Marcus looked at him. “If we cut breakers, we trigger every fail-safe. The feed will be mirrored to external caches. We could black out the house, but they’ll spin it as obstruction.”
A choice: blackout the house and hope to stop the seed, or watch the truth bloom and suffer the fallout.
Damian met my eyes, and in that look there was a rawness that wasn’t defense or strategy—just human. “You tell me,” he said. “Do you want us to cut the grid?”
“I don’t trust you,” I said. It wasn’t dramatic. It was small but true. It landed like a blow.
He flinched, not because of the words but because they were honest. “I know,” he said, and it was the worst and best answer. “But I will not let them kill you with lies.”
“Then cut the grid,” I said, and the decision felt like throwing a match into a basin of gas we’d been circling for months.
Marcus slammed his palm on the console and the hum in the room fell like the sound of curtains dropping. Alarms began a small, urgent chant.
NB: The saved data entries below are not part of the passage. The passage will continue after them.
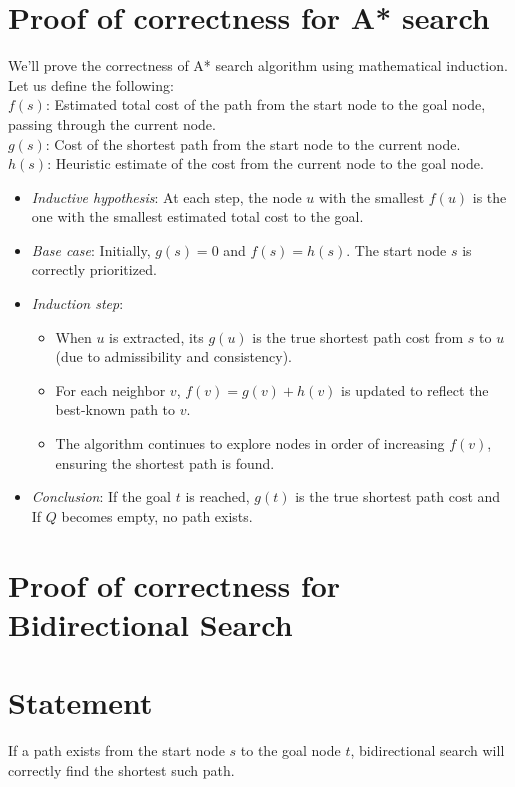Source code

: \begin{appendices}
\section{Proof of correctness for A* search}\label{appendix:astar:correctness}
	We'll prove the correctness of A* search algorithm using mathematical induction. Let us define the following: \\
	$f(s)$: Estimated total cost of the path from the start node to the goal node, passing through the current node. \\
	$g(s)$: Cost of the shortest path from the start node to the current node. \\
	$h(s)$: Heuristic estimate of the cost from the current node to the goal node.
	\begin{itemize}
		\item \textit{Inductive hypothesis}: At each step, the node $u$ with the smallest $f(u)$ is the one with the smallest estimated total cost to the goal.
		\item \textit{Base case}: Initially, $g(s)=0$ and $f(s)=h(s)$. The start node $s$ is correctly prioritized.
		\item \textit{Induction step}: 
			\begin{itemize}
				\item When $u$ is extracted, its $g(u)$ is the true shortest path cost from $s$ to $u$ (due to admissibility and consistency).
				\item For each neighbor $v$, $f(v)=g(v)+h(v)$ is updated to reflect the best-known path to $v$.
				\item The algorithm continues to explore nodes in order of increasing $f(v)$, ensuring the shortest path is found.
			\end{itemize}
		\item \textit{Conclusion}: If the goal $t$ is reached, $g(t)$ is the true shortest path cost and If $Q$ becomes empty, no path exists.
	\end{itemize}
\section{Proof of correctness for Bidirectional Search}\label{appendix:Bidirectional:correctness}
\section*{Statement}
If a path exists from the start node $s$ to the goal node $t$, bidirectional search will correctly find the shortest such path.


\end{appendices}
We were about to either control the narrative or give Ward the stage he’d always wanted.
As the breakers fell and the servers blinked out, Damian took my hand. The contact was small and hot and dangerous. He leaned in and kissed me — not like a possessive claim this time, but like a person begging not to be lost in what we’d started.
The lights died. The van lurched as the world around us cut to black.
In the dark, with the house whispering and the network dying like breathing slowed, I heard my phone vibrate. One last message lit my cheeks in the sudden night: UNKNOWN SENDER — You chose. Watch the world burn with us or burn it yourself.
My hand tightened around Damian’s in the blind. I had chosen. And the seconds before the broadcast were the loudest silence of my life.